Plain-text document sources
Segment Open

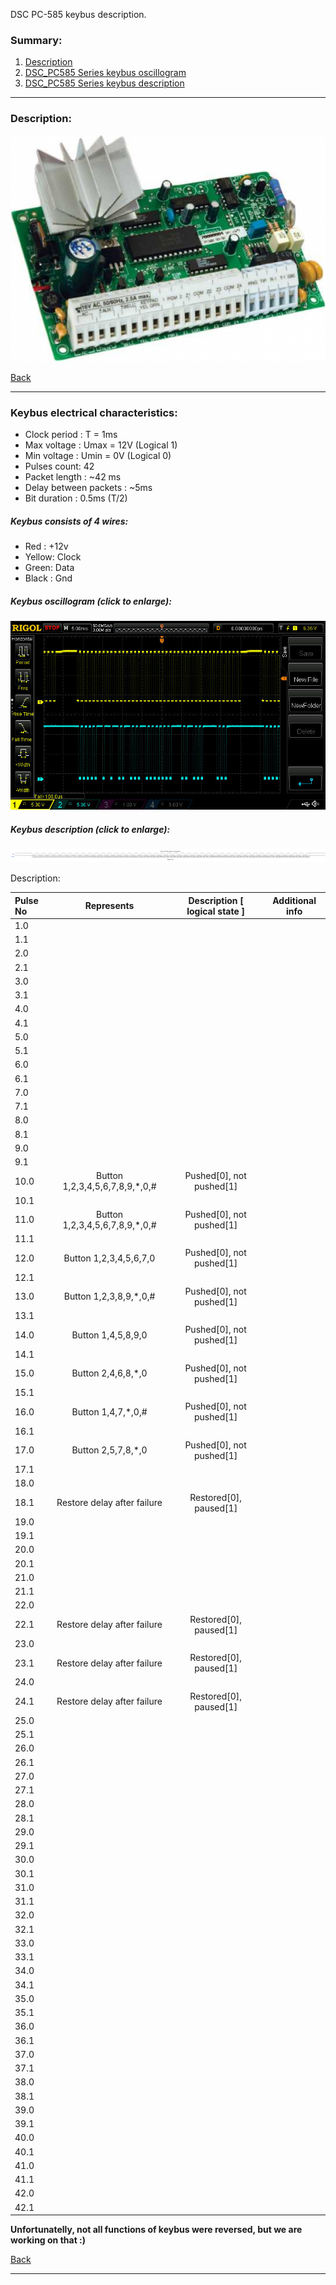 DSC PC-585 keybus description.

### Summary:

1. [Description](#description)
2. [DSC_PC585 Series keybus oscillogram](#oscillogram)
3. [DSC_PC585 Series keybus description](#keybus)
------------------------------------------------------------------------------------------------------------------
### Description:

![Panel](.docs/panels_photos/PC585.jpg) <!-- .element height="50%" width="50%" -->

[Back](#summary)

------------------------------------------------------------------------------------------------------------------
### Keybus electrical characteristics:

- Clock period : T = 1ms
- Max voltage : Umax = 12V (Logical 1)
- Min voltage : Umin = 0V (Logical 0)
- Pulses count: 42
- Packet length : ~42 ms
- Delay between packets : ~5ms
- Bit duration : 0.5ms (T/2)

##### Keybus consists of 4 wires:

- Red : +12v
- Yellow: Clock
- Green: Data
- Black : Gnd

##### Keybus oscillogram (click to enlarge):

![Oscillogram](.docs/oscilloscope_photos/dsc585_oscillogram.jpg) <!-- .element height="50%" width="50%" -->

##### Keybus description (click to enlarge):

![Keybus](.docs/dsc585_oscillogram.png) <!-- .element height="50%" width="50%" -->

Description:

| Pulse No | Represents | Description [ logical state ] | Additional info |
|:--------------|:----------------:|:----------------:|:----------------:|
|1.0| | | |
|1.1| | | |
|2.0| | | |
|2.1| | | |
|3.0| | | |
|3.1| | | |
|4.0| | | |
|4.1| | | |
|5.0| | | |
|5.1| | | |
|6.0| | | |
|6.1| | | |
|7.0| | | |
|7.1| | | |
|8.0| | | |
|8.1| | | |
|9.0| | | |
|9.1| | | |
|10.0|Button 1,2,3,4,5,6,7,8,9,*,0,#|Pushed[0], not pushed[1]| |
|10.1| | | |
|11.0|Button 1,2,3,4,5,6,7,8,9,*,0,#|Pushed[0], not pushed[1]| |
|11.1| | | |
|12.0|Button 1,2,3,4,5,6,7,0|Pushed[0], not pushed[1]| |
|12.1| | | |
|13.0|Button 1,2,3,8,9,*,0,#|Pushed[0], not pushed[1]| |
|13.1| | | |
|14.0|Button 1,4,5,8,9,0|Pushed[0], not pushed[1]| |
|14.1| | | |
|15.0|Button 2,4,6,8,*,0|Pushed[0], not pushed[1]| |
|15.1| | | |
|16.0|Button 1,4,7,*,0,#|Pushed[0], not pushed[1]| |
|16.1| | | |
|17.0|Button 2,5,7,8,*,0|Pushed[0], not pushed[1]| |
|17.1| | | |
|18.0| | | |
|18.1|Restore delay after failure|Restored[0], paused[1]| |
|19.0| | | |
|19.1| | | |
|20.0| | | |
|20.1| | | |
|21.0| | | |
|21.1| | | |
|22.0| | | |
|22.1|Restore delay after failure|Restored[0], paused[1]| |
|23.0| | | |
|23.1|Restore delay after failure|Restored[0], paused[1]| |
|24.0| | | |
|24.1|Restore delay after failure|Restored[0], paused[1]| |
|25.0| | | |
|25.1| | | |
|26.0| | | |
|26.1| | | |
|27.0| | | |
|27.1| | | |
|28.0| | | |
|28.1| | | |
|29.0| | | |
|29.1| | | |
|30.0| | | |
|30.1| | | |
|31.0| | | |
|31.1| | | |
|32.0| | | |
|32.1| | | |
|33.0| | | |
|33.1| | | |
|34.0| | | |
|34.1| | | |
|35.0| | | |
|35.1| | | |
|36.0| | | |
|36.1| | | |
|37.0| | | |
|37.1| | | |
|38.0| | | |
|38.1| | | |
|39.0| | | |
|39.1| | | |
|40.0| | | |
|40.1| | | |
|41.0| | | |
|41.1| | | |
|42.0| | | |
|42.1| | | |

**Unfortunatelly, not all functions of keybus were reversed, but we are working on that :)**


[Back](#summary)

------------------------------------------------------------------------------------------------------------------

Segment Closed

▸ **What the task requires**: Should a record include a picture, omit it from your copy and return the rest unchanged.

▸ **Answer space**:
 DSC PC-585 keybus description.

### Summary:

1. [Description](#description)
2. [DSC_PC585 Series keybus oscillogram](#oscillogram)
3. [DSC_PC585 Series keybus description](#keybus)
------------------------------------------------------------------------------------------------------------------
### Description:

![Panel](.docs/panels_photos/PC585.jpg) <!-- .element height="50%" width="50%" -->

[Back](#summary)

------------------------------------------------------------------------------------------------------------------
### Keybus electrical characteristics:

- Clock period : T = 1ms
- Max voltage : Umax = 12V (Logical 1)
- Min voltage : Umin = 0V (Logical 0)
- Pulses count: 42
- Packet length : ~42 ms
- Delay between packets : ~5ms
- Bit duration : 0.5ms (T/2)

##### Keybus consists of 4 wires:

- Red : +12v
- Yellow: Clock
- Green: Data
- Black : Gnd

##### Keybus oscillogram (click to enlarge):

![Oscillogram](.docs/oscilloscope_photos/dsc585_oscillogram.jpg) <!-- .element height="50%" width="50%" -->

##### Keybus description (click to enlarge):

![Keybus](.docs/dsc585_oscillogram.png) <!-- .element height="50%" width="50%" -->

Description:

| Pulse No | Represents | Description [ logical state ] | Additional info |
|:--------------|:----------------:|:----------------:|:----------------:|
|1.0| | | |
|1.1| | | |
|2.0| | | |
|2.1| | | |
|3.0| | | |
|3.1| | | |
|4.0| | | |
|4.1| | | |
|5.0| | | |
|5.1| | | |
|6.0| | | |
|6.1| | | |
|7.0| | | |
|7.1| | | |
|8.0| | | |
|8.1| | | |
|9.0| | | |
|9.1| | | |
|10.0|Button 1,2,3,4,5,6,7,8,9,*,0,#|Pushed[0], not pushed[1]| |
|10.1| | | |
|11.0|Button 1,2,3,4,5,6,7,8,9,*,0,#|Pushed[0], not pushed[1]| |
|11.1| | | |
|12.0|Button 1,2,3,4,5,6,7,0|Pushed[0], not pushed[1]| |
|12.1| | | |
|13.0|Button 1,2,3,8,9,*,0,#|Pushed[0], not pushed[1]| |
|13.1| | | |
|14.0|Button 1,4,5,8,9,0|Pushed[0], not pushed[1]| |
|14.1| | | |
|15.0|Button 2,4,6,8,*,0|Pushed[0], not pushed[1]| |
|15.1| | | |
|16.0|Button 1,4,7,*,0,#|Pushed[0], not pushed[1]| |
|16.1| | | |
|17.0|Button 2,5,7,8,*,0|Pushed[0], not pushed[1]| |
|17.1| | | |
|18.0| | | |
|18.1|Restore delay after failure|Restored[0], paused[1]| |
|19.0| | | |
|19.1| | | |
|20.0| | | |
|20.1| | | |
|21.0| | | |
|21.1| | | |
|22.0| | | |
|22.1|Restore delay after failure|Restored[0], paused[1]| |
|23.0| | | |
|23.1|Restore delay after failure|Restored[0], paused[1]| |
|24.0| | | |
|24.1|Restore delay after failure|Restored[0], paused[1]| |
|25.0| | | |
|25.1| | | |
|26.0| | | |
|26.1| | | |
|27.0| | | |
|27.1| | | |
|28.0| | | |
|28.1| | | |
|29.0| | | |
|29.1| | | |
|30.0| | | |
|30.1| | | |
|31.0| | | |
|31.1| | | |
|32.0| | | |
|32.1| | | |
|33.0| | | |
|33.1| | | |
|34.0| | | |
|34.1| | | |
|35.0| | | |
|35.1| | | |
|36.0| | | |
|36.1| | | |
|37.0| | | |
|37.1| | | |
|38.0| | | |
|38.1| | | |
|39.0| | | |
|39.1| | | |
|40.0| | | |
|40.1| | | |
|41.0| | | |
|41.1| | | |
|42.0| | | |
|42.1| | | |

**Unfortunatelly, not all functions of keybus were reversed, but we are working on that :)**


[Back](#summary)

------------------------------------------------------------------------------------------------------------------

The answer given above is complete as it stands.